━━━━━ MATERIAL FOR THE TASK ━━━━━

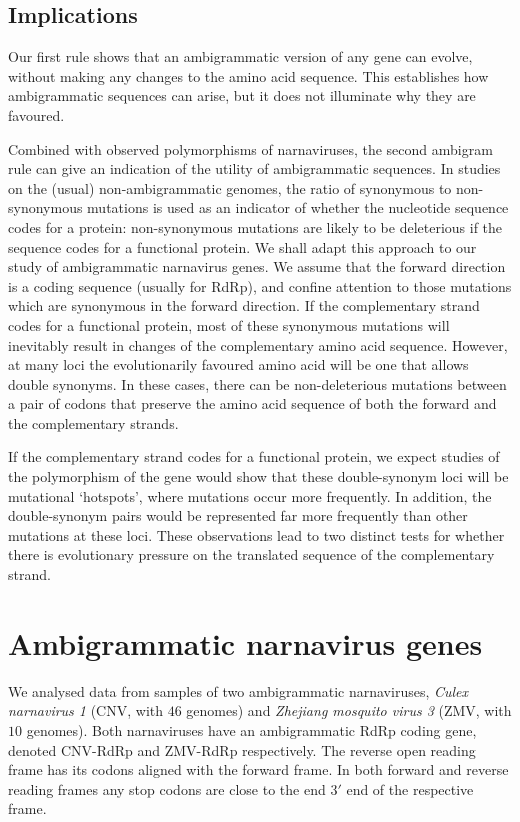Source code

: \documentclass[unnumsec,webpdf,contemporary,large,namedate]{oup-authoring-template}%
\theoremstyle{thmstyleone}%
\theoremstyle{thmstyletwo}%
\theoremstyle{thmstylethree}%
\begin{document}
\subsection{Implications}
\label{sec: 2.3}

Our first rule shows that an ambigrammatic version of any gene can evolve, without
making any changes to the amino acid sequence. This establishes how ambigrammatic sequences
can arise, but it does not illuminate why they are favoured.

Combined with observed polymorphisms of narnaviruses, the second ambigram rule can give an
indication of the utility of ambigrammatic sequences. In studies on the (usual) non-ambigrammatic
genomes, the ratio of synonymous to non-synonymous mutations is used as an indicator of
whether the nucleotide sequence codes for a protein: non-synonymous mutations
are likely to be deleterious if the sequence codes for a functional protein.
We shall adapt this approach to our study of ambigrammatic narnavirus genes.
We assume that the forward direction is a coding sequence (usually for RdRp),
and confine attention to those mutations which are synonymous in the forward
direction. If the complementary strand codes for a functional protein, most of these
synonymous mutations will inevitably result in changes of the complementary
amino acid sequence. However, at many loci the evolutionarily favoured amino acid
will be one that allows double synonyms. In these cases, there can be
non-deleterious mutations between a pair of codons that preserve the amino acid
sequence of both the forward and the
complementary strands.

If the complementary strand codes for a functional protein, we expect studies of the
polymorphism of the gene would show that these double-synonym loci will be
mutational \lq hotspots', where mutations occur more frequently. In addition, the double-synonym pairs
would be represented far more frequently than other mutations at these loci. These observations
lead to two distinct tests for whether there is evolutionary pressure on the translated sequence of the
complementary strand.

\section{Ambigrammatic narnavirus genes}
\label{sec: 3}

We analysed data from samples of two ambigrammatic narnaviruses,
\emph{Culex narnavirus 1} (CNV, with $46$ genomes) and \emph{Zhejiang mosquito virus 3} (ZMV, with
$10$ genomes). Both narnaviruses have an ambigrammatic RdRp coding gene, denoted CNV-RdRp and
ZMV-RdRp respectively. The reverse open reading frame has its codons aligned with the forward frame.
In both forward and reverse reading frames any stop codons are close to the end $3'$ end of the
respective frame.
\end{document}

━━━━━
━━━━━ MATERIAL FOR THE TASK ━━━━━

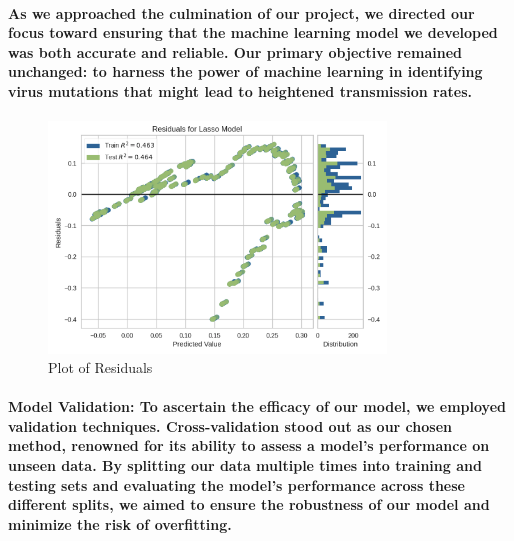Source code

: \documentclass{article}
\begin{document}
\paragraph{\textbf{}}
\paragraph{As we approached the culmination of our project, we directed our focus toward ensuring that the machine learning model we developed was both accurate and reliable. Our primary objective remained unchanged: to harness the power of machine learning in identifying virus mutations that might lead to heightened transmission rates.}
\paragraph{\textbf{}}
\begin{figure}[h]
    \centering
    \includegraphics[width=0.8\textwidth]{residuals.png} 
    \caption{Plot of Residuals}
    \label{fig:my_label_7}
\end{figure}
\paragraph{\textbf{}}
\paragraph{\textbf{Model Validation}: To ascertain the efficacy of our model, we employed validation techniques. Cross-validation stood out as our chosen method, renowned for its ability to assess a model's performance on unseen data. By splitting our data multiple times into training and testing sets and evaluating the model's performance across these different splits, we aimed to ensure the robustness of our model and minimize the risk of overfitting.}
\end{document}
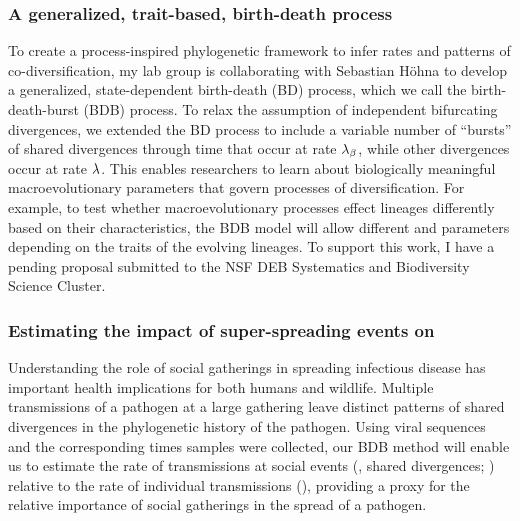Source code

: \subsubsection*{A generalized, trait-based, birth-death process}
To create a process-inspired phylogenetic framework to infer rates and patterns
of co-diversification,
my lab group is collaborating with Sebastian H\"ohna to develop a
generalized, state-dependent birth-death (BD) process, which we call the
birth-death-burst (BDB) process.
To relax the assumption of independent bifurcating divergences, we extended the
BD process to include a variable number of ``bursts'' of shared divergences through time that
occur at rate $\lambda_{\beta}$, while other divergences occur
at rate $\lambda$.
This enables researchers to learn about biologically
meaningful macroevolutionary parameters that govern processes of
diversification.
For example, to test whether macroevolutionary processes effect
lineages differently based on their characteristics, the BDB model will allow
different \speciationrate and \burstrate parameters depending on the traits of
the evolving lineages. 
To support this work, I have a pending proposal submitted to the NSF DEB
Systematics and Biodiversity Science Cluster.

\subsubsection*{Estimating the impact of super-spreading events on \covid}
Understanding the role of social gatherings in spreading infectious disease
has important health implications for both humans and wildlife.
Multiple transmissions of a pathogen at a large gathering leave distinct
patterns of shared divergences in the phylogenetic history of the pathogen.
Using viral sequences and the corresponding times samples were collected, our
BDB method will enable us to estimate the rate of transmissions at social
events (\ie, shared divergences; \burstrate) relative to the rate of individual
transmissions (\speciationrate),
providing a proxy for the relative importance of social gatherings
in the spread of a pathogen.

━━━━━
━━━━━ MATERIAL FOR THE TASK ━━━━━

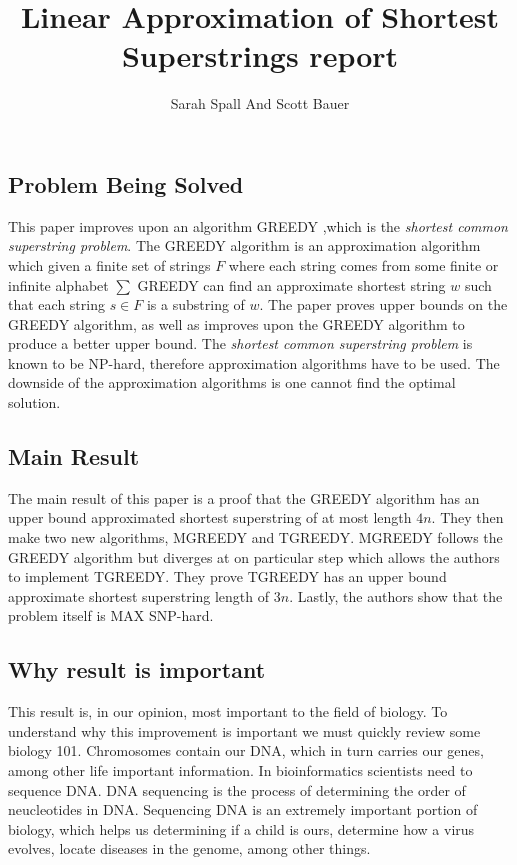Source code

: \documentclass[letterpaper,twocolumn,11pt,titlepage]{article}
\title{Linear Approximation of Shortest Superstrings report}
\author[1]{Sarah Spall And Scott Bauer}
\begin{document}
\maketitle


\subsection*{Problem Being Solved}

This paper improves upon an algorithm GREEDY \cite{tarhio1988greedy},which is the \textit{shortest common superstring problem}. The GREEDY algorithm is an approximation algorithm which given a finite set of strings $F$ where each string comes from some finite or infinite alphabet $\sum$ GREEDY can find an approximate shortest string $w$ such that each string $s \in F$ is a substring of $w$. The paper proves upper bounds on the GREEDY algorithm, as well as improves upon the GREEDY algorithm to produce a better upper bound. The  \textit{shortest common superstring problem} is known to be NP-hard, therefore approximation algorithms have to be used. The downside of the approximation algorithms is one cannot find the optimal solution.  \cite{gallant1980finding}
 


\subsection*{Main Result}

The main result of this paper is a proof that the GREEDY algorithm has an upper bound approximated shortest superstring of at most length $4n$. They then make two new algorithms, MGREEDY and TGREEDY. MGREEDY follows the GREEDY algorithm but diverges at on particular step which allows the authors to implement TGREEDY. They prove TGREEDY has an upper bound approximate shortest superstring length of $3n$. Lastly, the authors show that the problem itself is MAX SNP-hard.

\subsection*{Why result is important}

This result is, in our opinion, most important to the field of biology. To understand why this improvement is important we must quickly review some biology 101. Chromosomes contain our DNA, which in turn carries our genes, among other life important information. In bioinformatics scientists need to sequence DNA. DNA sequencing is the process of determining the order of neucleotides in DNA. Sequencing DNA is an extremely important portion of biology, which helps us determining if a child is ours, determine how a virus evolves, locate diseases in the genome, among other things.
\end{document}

━━━━━

> _WHAT THIS TASK INVOLVES_:
For each line above that includes "processes", copy the line.

> _RESULT FOR THIS TASK_:
meaningful macroevolutionary parameters that govern processes of
For example, to test whether macroevolutionary processes effect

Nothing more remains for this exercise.